Yannick Cochennec, mis à jour le 30.10.2013 à 14 h 38

Des personnalités, des jeux variés, des champions en forme... Le cocktail est fort bien dosé.

Federer vient de s'adjuger l'US Open 2008 face à Andy Murray. Shaun Best / REUTERS

Federer vient de s'adjuger l'US Open 2008 face à Andy Murray. Shaun Best / REUTERS

Le tennis masculin est-il en train de vivre un âge d'or et peut-être la plus épique de son histoire? La question mérite d'être vraiment posée depuis deux tournois qui se sont déroulés au mois d'août, à Montréal et Cincinnati, épreuves de la catégorie Masters 1000 auxquelles participaient les 56 meilleurs du monde.

A Montréal, le circuit professionnel a carrément vécu un moment unique avec la présence, en quarts de finale, des huit premiers mondiaux.

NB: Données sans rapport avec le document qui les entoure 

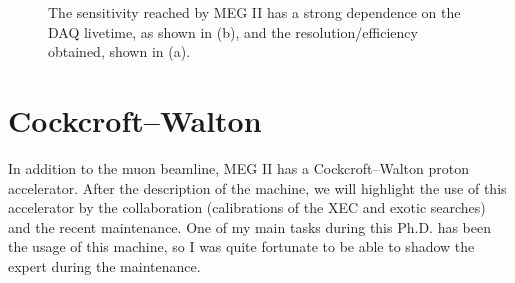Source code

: \begin{refsection}
    \begin{figure}   
        \centering
        \hfill
        \caption[MEG II: resolutions and sensitivity]{The sensitivity reached by MEG II has a strong dependence on the DAQ livetime, as shown in (b), and the resolution/efficiency obtained, shown in (a).}
        \label{fig:MEG:sensitivity}
    \end{figure}

\section{Cockcroft–Walton}
    \label{sec:cw:calib}
    In addition to the muon beamline, MEG II has a Cockcroft–Walton proton accelerator. 
    After the description of the machine, we will highlight the use of this accelerator by the collaboration (calibrations of the XEC and exotic searches) and the recent maintenance.
    One of my main tasks during this Ph.D. has been the usage of this machine, so I was quite fortunate to be able to shadow the expert during the maintenance.


\end{refsection}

Du jamais vu dans aucun tournoi depuis la création du classement ATP en 1973. A Cincinnati, quelques jours plus tard, ce sont les quatre premiers de la hiérarchie qui se sont retrouvés, cette fois, en demi-finales - un carré d'as relativement rare qui avait notamment été à l'œuvre à Monte-Carlo en 2008. Vainqueur à Montréal, l'Ecossais Andy Murray en a profité pour passer de la 3e à la 2e place avant que Roger Federer ne confirme qu'il reste l'incontestable n°1 en triomphant dans l'Ohio.

A la veille de l'US Open, qui se déroulera du 31 août au 13 septembre, ces statistiques font saliver les observateurs qui s'attendent à vivre des heures fiévreuses au bord des courts de Flushing Meadows, dans la banlieue de New York. Un sport a toujours tout à gagner, en effet, lorsque ses meilleurs éléments s'affrontent régulièrement. Le spectacle n'en est que plus savoureux et les audiences télé n'en sont que plus fortes car ces joutes au sommet mobilisent les bataillons de fans qui encouragent les uns et les autres. En évitant soigneusement de se défier sur 100m avant les championnats du monde de Berlin, le Jamaïquain Usain Bolt et l'Américain Tyson Gay ont joué, par exemple, un mauvais tour à leur discipline qui n'a pas pu populariser leur rivalité.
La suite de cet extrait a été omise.